Brief: Look below and pull out each line with the word "every".

Data provided:
-=-=-=-=-

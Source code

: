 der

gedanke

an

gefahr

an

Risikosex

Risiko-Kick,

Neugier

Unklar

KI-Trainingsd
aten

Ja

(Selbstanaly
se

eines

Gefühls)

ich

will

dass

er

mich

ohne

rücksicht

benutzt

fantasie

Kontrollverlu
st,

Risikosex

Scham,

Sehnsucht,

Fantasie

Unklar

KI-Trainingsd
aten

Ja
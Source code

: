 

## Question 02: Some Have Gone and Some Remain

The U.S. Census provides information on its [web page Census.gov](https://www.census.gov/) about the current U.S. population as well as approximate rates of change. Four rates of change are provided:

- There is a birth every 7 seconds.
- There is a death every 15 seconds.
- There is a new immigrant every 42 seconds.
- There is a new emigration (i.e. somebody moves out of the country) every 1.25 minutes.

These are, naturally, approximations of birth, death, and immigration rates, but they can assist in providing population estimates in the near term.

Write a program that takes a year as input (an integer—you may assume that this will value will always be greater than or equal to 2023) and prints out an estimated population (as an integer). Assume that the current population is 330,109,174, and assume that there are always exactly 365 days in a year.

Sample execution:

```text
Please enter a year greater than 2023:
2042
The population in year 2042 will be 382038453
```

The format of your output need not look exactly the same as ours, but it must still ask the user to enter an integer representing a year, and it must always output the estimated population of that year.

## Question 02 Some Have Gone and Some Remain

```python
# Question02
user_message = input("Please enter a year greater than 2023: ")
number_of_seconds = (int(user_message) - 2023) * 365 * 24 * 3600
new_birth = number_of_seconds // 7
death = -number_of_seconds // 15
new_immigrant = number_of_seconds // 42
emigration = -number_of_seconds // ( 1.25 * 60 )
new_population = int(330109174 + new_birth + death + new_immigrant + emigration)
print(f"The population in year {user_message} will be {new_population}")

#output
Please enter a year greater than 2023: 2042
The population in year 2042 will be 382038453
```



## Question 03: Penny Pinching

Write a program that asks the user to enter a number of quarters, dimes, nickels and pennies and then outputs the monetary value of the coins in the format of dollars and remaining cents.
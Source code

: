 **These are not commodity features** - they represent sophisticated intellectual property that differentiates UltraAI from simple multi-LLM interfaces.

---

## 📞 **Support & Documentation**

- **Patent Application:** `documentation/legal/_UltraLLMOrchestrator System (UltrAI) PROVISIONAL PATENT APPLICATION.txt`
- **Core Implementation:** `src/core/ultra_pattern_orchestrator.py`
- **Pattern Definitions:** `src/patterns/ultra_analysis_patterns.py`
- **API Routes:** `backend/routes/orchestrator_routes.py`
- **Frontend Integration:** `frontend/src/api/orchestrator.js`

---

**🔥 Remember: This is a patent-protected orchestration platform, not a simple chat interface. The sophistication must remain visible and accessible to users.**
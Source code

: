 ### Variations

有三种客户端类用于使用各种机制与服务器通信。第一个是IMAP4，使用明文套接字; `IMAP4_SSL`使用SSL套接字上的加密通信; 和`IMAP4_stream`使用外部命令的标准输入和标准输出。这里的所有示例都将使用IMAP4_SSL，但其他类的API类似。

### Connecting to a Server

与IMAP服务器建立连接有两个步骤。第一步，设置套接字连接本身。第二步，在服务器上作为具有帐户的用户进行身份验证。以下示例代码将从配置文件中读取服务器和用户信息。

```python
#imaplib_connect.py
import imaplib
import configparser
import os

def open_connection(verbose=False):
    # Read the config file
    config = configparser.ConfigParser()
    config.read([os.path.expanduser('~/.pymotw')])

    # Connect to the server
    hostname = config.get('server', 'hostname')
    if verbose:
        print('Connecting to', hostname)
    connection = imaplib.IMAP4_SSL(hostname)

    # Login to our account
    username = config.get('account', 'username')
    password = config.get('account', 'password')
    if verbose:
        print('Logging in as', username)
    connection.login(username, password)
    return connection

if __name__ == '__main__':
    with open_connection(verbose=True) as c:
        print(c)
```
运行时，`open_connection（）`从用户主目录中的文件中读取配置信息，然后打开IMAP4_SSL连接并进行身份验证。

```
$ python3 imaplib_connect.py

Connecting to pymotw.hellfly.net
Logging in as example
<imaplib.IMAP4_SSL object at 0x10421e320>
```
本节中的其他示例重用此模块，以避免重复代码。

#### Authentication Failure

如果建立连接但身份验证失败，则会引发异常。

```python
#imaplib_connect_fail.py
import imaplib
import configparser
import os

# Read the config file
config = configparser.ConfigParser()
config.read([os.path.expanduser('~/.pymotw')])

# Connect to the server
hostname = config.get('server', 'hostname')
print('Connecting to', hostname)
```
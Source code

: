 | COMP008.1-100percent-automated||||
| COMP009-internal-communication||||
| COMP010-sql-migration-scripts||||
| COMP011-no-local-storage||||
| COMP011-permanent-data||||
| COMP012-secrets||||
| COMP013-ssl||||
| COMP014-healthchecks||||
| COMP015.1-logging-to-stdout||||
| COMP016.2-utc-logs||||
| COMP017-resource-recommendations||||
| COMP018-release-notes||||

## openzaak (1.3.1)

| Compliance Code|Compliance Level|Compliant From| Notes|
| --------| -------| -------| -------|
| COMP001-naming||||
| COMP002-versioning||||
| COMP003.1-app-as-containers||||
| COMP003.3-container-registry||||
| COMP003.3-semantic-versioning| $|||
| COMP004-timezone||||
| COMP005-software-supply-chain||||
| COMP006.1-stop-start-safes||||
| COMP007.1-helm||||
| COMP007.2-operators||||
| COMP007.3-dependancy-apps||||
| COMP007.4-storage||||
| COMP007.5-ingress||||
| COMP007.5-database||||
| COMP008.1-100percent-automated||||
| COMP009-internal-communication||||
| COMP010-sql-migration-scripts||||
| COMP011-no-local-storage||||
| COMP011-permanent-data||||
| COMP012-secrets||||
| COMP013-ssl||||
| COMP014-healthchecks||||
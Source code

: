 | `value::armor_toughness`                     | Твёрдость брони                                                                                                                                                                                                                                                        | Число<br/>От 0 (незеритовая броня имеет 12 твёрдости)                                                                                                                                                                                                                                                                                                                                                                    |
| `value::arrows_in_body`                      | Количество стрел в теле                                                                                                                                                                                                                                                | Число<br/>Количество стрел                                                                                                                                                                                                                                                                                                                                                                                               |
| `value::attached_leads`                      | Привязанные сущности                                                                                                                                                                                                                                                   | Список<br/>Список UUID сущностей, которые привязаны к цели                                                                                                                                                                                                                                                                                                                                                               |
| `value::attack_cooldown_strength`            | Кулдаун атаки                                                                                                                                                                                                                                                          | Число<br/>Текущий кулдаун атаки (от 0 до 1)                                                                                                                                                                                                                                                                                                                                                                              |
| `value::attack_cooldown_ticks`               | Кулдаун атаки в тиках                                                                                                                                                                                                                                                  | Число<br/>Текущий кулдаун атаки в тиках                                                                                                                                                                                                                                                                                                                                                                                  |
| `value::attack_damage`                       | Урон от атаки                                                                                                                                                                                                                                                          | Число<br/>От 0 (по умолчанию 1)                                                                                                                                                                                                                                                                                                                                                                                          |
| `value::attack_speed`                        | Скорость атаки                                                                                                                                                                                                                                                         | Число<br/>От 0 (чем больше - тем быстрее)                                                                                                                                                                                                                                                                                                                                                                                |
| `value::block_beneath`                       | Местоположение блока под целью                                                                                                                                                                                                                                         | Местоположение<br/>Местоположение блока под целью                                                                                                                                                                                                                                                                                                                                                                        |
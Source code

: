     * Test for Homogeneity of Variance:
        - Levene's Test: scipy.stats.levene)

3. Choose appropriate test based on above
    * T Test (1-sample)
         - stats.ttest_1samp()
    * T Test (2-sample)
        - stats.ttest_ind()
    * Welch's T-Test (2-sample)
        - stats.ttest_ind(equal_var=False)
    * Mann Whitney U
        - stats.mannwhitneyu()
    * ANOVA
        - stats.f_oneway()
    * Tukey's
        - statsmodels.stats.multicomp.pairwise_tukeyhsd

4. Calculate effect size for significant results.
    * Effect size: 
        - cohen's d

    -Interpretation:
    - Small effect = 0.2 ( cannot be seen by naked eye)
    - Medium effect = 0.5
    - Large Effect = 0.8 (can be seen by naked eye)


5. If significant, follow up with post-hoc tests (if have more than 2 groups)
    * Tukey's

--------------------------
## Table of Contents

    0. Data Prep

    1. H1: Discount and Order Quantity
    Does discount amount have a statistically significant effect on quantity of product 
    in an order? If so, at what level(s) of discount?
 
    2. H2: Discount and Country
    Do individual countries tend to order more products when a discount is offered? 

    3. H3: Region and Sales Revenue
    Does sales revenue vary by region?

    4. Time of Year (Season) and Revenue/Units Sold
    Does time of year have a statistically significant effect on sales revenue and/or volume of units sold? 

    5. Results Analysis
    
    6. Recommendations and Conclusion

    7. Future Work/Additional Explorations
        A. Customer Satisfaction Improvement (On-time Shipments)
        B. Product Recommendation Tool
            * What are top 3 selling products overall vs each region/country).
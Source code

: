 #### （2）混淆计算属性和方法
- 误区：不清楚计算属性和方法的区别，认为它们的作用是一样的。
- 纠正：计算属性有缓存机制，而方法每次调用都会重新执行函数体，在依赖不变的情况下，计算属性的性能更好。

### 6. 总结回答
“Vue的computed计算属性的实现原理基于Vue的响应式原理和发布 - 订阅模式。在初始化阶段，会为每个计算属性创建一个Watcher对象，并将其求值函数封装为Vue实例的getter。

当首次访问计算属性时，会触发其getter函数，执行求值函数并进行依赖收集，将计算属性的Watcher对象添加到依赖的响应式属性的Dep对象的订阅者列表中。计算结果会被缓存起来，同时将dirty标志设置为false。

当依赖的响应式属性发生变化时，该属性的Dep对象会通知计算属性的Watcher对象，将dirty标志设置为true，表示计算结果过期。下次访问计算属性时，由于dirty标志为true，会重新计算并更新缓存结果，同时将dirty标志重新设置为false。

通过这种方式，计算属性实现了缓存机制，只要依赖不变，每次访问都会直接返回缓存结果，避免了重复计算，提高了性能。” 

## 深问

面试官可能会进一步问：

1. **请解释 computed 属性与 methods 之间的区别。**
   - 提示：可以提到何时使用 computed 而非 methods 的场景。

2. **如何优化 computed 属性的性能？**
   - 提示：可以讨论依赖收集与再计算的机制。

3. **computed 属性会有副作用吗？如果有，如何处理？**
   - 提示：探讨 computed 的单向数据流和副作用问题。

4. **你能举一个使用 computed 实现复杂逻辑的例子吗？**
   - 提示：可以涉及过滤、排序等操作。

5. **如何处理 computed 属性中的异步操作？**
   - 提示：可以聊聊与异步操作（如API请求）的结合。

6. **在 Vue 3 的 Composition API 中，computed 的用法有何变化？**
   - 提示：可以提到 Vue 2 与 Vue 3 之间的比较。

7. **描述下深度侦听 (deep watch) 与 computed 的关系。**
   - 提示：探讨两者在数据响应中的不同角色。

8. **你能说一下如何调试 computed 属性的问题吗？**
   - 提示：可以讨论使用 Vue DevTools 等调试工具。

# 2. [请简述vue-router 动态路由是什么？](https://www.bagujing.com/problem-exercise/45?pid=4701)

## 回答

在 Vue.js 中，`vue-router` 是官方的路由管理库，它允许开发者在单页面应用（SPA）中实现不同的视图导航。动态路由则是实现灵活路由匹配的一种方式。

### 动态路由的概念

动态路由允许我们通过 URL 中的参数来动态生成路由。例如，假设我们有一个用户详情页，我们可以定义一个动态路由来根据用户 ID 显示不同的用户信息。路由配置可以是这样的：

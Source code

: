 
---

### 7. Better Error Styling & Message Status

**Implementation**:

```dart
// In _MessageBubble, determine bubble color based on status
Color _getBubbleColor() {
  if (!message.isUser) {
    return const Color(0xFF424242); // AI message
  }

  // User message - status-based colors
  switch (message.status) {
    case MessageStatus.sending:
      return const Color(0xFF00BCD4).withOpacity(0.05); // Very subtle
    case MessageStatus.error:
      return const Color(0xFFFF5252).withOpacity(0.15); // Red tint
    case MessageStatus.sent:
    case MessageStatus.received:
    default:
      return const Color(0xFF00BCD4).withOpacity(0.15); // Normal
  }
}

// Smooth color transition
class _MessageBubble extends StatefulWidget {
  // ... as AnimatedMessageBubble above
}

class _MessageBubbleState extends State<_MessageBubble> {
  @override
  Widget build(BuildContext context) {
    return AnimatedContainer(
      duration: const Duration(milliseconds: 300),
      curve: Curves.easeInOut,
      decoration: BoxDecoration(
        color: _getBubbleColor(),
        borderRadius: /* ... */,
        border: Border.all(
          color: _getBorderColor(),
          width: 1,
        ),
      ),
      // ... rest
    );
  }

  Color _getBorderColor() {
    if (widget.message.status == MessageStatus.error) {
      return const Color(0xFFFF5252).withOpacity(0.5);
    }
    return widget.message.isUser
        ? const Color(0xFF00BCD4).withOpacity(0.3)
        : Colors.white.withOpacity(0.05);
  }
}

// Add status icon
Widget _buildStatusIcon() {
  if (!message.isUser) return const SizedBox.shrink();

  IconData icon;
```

-=-=-=-=-

Task result:
- There is a birth every 7 seconds.
- There is a death every 15 seconds.
- There is a new immigrant every 42 seconds.
- There is a new emigration (i.e. somebody moves out of the country) every 1.25 minutes.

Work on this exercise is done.